La CFDT, l'UNSA et la CFTC refusent encore de se joindre au mouvement de contestation, préférant envoyer une mise en garde au gouvernement sur les réformes à venir de l'apprentissage, la formation professionnelle et de l'assurance chômage.
Laurent Berger estime que descendre dans la rue à ce stade envoie un mauvais signe.
"Le vrai aveu de faiblesse, c'est d'aller dans la rue sans salariés, juste avec des militants et sans pouvoir peser sur le contenu", a-t-il dit au quotidien. "Je l'assume, je ne voulais pas une démonstration de faiblesse sur les ordonnances. Je ne voulais pas faire ce cadeau au gouvernement."

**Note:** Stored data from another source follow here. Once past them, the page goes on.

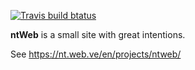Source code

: [![Travis build btatus](https://travis-ci.com/ntrrg/ntweb.svg?branch=master)](https://travis-ci.com/ntrrg/ntweb)

**ntWeb** is a small site with great intentions.

See https://nt.web.ve/en/projects/ntweb/

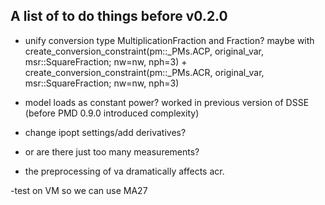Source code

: ## A list of to do things before v0.2.0

- unify conversion type MultiplicationFraction and Fraction? maybe with create_conversion_constraint(pm::_PMs.ACP, original_var, msr::SquareFraction; nw=nw, nph=3) + create_conversion_constraint(pm::_PMs.ACR, original_var, msr::SquareFraction; nw=nw, nph=3)

- model loads as constant power? worked in previous version of DSSE (before PMD 0.9.0 introduced complexity)

- change ipopt settings/add derivatives?

- or are there just too many measurements?

- the preprocessing of va dramatically affects acr.

-test on VM so we can use MA27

Les trois journées de manifestations organisées par la CGT et Solidaires, les 12 septembre, 23 septembre et 19 octobre ont affiché une mobilisation déclinante. Le mouvement de contestation est passé de 223.000 personnes le 12 septembre à seulement 37.700 le 19 octobre, selon la police.
"Je ne critique pas les autres options syndicales, mais on a intérêt à garder notre capacité de mobilisation pour d'autres moments", a dit Laurent Berger. "Ce qui fait la force d'une organisation syndicale, c'est sa présence sur le terrain auprès des salariés et sa capacité à construire des propositions et des contre-propositions".
"Toute autre force qui serait seulement de témoignage, sans pouvoir imposer un certain nombre de choses se retrouvera reléguée", a-t-il précisé.
Le syndicaliste a par ailleurs indiqué qu'il comptait bien se représenter lors du congrès de la CFDT en juin prochain.
"La durée moyenne à la tête de la CFDT, c'est une dizaine d'années. J'en serai à cinq, donc oui, je me représente", a-t-il dit au Parisien. "Je crois pouvoir encore apporter à nos combats".